··· PROVIDED DATA ···
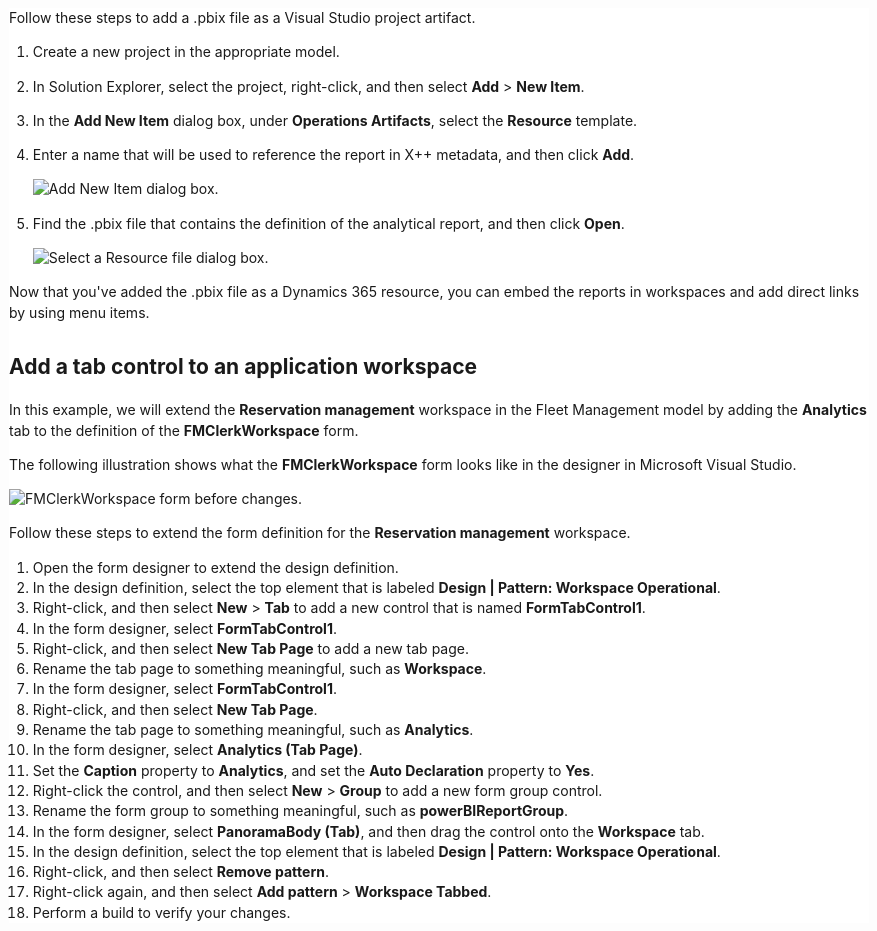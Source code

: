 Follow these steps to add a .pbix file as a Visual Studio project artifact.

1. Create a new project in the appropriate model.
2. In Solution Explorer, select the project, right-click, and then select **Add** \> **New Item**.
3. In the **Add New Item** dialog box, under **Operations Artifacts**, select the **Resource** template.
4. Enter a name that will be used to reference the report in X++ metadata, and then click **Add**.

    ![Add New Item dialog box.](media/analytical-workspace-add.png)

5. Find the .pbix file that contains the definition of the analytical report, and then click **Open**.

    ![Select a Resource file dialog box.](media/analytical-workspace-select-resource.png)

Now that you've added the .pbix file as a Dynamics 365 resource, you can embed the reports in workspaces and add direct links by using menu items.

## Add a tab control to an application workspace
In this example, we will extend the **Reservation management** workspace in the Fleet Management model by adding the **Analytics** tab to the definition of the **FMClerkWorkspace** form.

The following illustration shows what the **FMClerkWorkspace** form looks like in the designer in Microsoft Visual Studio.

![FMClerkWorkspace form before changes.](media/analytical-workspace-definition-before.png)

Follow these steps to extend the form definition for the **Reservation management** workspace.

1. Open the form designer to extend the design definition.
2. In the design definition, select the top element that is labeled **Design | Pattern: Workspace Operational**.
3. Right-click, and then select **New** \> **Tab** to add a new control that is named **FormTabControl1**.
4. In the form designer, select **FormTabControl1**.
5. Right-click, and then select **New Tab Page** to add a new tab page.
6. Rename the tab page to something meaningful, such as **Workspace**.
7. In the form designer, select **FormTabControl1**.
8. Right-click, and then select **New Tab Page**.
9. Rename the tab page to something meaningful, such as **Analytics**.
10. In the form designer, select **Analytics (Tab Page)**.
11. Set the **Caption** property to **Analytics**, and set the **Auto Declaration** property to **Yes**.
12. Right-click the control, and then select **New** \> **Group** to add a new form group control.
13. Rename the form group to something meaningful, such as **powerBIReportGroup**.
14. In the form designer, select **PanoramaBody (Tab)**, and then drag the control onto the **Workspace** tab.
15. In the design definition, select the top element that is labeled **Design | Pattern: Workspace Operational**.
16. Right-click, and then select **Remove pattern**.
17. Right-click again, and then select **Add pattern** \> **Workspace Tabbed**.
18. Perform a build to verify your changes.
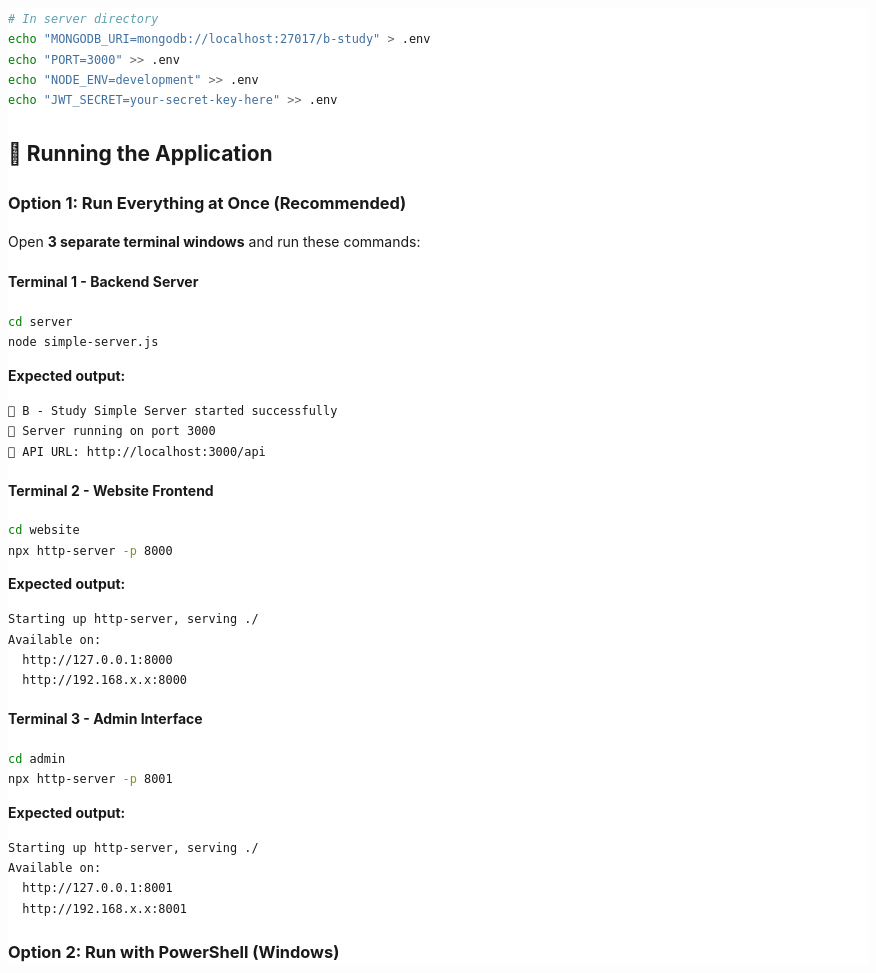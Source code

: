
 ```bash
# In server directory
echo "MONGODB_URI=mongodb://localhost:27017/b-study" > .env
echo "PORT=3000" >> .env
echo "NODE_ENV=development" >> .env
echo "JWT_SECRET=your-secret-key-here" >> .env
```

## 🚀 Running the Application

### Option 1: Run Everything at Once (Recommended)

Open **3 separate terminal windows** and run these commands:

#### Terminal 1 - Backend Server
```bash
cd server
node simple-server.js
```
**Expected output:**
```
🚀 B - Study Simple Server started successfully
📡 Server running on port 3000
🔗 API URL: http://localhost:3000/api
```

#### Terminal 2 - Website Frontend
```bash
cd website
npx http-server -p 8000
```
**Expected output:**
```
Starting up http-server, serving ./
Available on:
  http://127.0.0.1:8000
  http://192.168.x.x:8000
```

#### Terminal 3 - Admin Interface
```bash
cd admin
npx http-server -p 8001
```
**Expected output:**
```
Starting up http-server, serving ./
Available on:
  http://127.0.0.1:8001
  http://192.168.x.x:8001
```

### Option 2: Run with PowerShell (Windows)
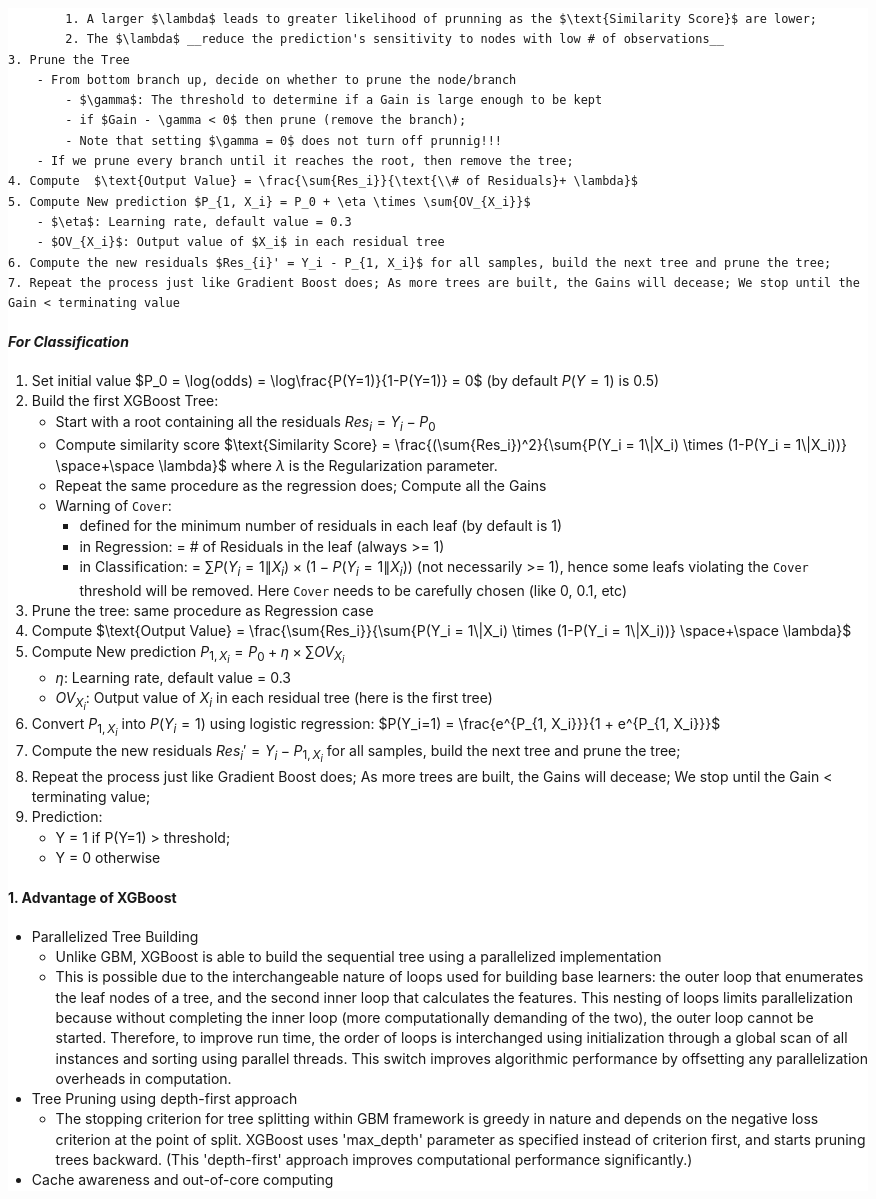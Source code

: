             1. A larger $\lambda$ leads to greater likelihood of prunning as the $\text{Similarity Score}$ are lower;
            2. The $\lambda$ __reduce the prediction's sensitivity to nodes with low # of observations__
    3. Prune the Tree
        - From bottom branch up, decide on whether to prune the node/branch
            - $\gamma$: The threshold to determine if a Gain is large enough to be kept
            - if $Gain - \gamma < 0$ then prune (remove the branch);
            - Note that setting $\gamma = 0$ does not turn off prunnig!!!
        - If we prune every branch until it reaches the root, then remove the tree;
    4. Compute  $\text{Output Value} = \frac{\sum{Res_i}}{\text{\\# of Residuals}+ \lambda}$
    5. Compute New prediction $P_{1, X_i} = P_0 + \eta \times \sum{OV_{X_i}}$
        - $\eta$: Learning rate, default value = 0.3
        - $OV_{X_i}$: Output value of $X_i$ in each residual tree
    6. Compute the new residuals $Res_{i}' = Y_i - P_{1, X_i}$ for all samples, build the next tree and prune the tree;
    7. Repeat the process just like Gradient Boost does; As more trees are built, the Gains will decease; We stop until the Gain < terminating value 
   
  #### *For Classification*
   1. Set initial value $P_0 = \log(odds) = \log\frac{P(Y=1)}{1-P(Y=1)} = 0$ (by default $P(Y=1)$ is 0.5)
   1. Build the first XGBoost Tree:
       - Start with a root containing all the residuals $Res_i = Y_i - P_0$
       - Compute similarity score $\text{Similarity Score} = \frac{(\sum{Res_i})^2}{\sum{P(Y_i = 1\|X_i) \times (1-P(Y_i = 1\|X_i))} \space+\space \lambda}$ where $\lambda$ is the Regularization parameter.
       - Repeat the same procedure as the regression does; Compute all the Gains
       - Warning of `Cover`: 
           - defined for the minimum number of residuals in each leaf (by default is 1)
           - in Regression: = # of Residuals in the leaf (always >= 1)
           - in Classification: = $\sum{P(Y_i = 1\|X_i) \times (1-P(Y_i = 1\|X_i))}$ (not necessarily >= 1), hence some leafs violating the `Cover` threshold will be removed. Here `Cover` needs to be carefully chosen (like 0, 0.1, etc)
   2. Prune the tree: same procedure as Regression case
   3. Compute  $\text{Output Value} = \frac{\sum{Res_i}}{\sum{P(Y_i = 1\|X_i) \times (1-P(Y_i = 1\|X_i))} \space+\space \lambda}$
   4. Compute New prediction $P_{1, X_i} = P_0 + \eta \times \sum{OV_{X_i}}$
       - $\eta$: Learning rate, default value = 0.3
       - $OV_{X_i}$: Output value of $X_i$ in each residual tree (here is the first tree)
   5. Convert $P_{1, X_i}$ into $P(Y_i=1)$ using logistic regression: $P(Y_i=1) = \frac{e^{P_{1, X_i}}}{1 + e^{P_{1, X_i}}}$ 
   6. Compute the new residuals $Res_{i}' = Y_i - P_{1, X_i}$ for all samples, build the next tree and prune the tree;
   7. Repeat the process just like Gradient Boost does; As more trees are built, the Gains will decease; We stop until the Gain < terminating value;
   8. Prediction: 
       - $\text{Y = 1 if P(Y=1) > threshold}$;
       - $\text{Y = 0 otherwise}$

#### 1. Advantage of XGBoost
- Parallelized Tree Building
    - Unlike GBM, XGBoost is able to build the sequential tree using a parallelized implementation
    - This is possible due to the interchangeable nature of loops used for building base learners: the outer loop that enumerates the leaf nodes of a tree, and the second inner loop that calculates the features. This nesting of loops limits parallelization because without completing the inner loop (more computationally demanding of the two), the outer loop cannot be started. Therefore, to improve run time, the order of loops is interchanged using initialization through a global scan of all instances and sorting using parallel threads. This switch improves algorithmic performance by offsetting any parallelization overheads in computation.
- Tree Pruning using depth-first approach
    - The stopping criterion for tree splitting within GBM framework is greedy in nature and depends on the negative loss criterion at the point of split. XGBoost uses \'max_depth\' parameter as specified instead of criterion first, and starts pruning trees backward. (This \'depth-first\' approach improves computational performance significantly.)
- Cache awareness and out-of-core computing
···
TASK ->
Make a copy of each line in the records above that has the word "does".

SOLUTION FOR THIS EXERCISE ->
            - Note that setting $\gamma = 0$ does not turn off prunnig!!!
    7. Repeat the process just like Gradient Boost does; As more trees are built, the Gains will decease; We stop until the Gain < terminating value 
       - Repeat the same procedure as the regression does; Compute all the Gains
   7. Repeat the process just like Gradient Boost does; As more trees are built, the Gains will decease; We stop until the Gain < terminating value;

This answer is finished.